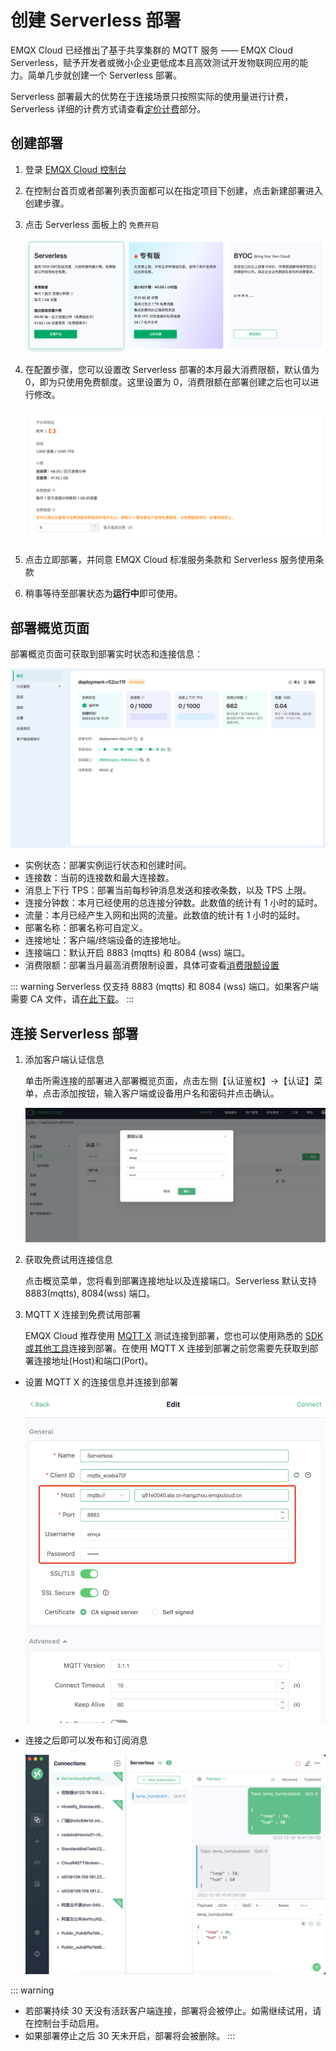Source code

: # 创建 Serverless 部署

EMQX Cloud 已经推出了基于共享集群的 MQTT 服务 —— EMQX Cloud Serverless，赋予开发者或微小企业更低成本且高效测试开发物联网应用的能力。简单几步就创建一个 Serverless 部署。

Serverless 部署最大的优势在于连接场景只按照实际的使用量进行计费，Serverless 详细的计费方式请查看[定价计费](../price/pricing.md)部分。


## 创建部署

1. 登录 [EMQX Cloud 控制台](https://cloud.emqx.com/console/)


2. 在控制台首页或者部署列表页面都可以在指定项目下创建，点击新建部署进入创建步骤。


3. 点击 Serverless 面板上的 `免费开启`

   ![create_serverless](./_assets/create_serverless.png)

4. 在配置步骤，您可以设置改 Serverless 部署的本月最大消费限额，默认值为 0，即为只使用免费额度。这里设置为 0，消费限额在部署创建之后也可以进行修改。

   ![create_serverless](./_assets/create_serverless_spendlimit.png)

5. 点击立即部署，并同意 EMQX Cloud 标准服务条款和 Serverless 服务使用条款


6. 稍事等待至部署状态为**运行中**即可使用。


## 部署概览页面

部署概览页面可获取到部署实时状态和连接信息：

   ![serverless](./_assets/serverless_overview.png)

- 实例状态：部署实例运行状态和创建时间。
- 连接数：当前的连接数和最大连接数。
- 消息上下行 TPS：部署当前每秒钟消息发送和接收条数，以及 TPS 上限。
- 连接分钟数：本月已经使用的总连接分钟数。此数值的统计有 1 小时的延时。
- 流量：本月已经产生入网和出网的流量。此数值的统计有 1 小时的延时。
- 部署名称：部署名称可自定义。
- 连接地址：客户端/终端设备的连接地址。
- 连接端口：默认开启 8883 (mqtts) 和 8084 (wss) 端口。
- 消费限额：部署当月最高消费限制设置，具体可查看[消费限额设置](../deployment/spend_limit.md)


::: warning
Serverless 仅支持 8883 (mqtts) 和 8084 (wss) 端口。如果客户端需要 CA 文件，请[在此下载](https://assets.emqx.com/data/emqxsl-ca.crt)。
:::



## 连接 Serverless 部署

1. 添加客户端认证信息

   单击所需连接的部署进入部署概览页面，点击左侧【认证鉴权】->【认证】菜单，点击添加按钮，输入客户端或设备用户名和密码并点击确认。

   ![add_users](./_assets/serverless_auth.png)

2. 获取免费试用连接信息

   点击概览菜单，您将看到部署连接地址以及连接端口。Serverless 默认支持 8883(mqtts), 8084(wss) 端口。

3. MQTT X 连接到免费试用部署

   EMQX Cloud 推荐使用 [MQTT X](https://mqttx.app/zh/) 测试连接到部署，您也可以使用熟悉的 [SDK 或其他工具](../connect_to_deployments/overview.md)连接到部署。在使用 MQTT X 连接到部署之前您需要先获取到部署连接地址(Host)和端口(Port)。

* 设置 MQTT X 的连接信息并连接到部署 

    ![mqttx_mqtt](./_assets/mqttx_serverless.png)

* 连接之后即可以发布和订阅消息
   
   ![mqttx_mqtt](./_assets/create_serverless_connect.png)

::: warning
* 若部署持续 30 天没有活跃客户端连接，部署将会被停止。如需继续试用，请在控制台手动启用。
* 如果部署停止之后 30 天未开启，部署将会被删除。
:::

> _What this task involves_
Report every line of the data above that contains the string "小时的延时" by copying it in full.

> _Worked solution_
- 连接分钟数：本月已经使用的总连接分钟数。此数值的统计有 1 小时的延时。
- 流量：本月已经产生入网和出网的流量。此数值的统计有 1 小时的延时。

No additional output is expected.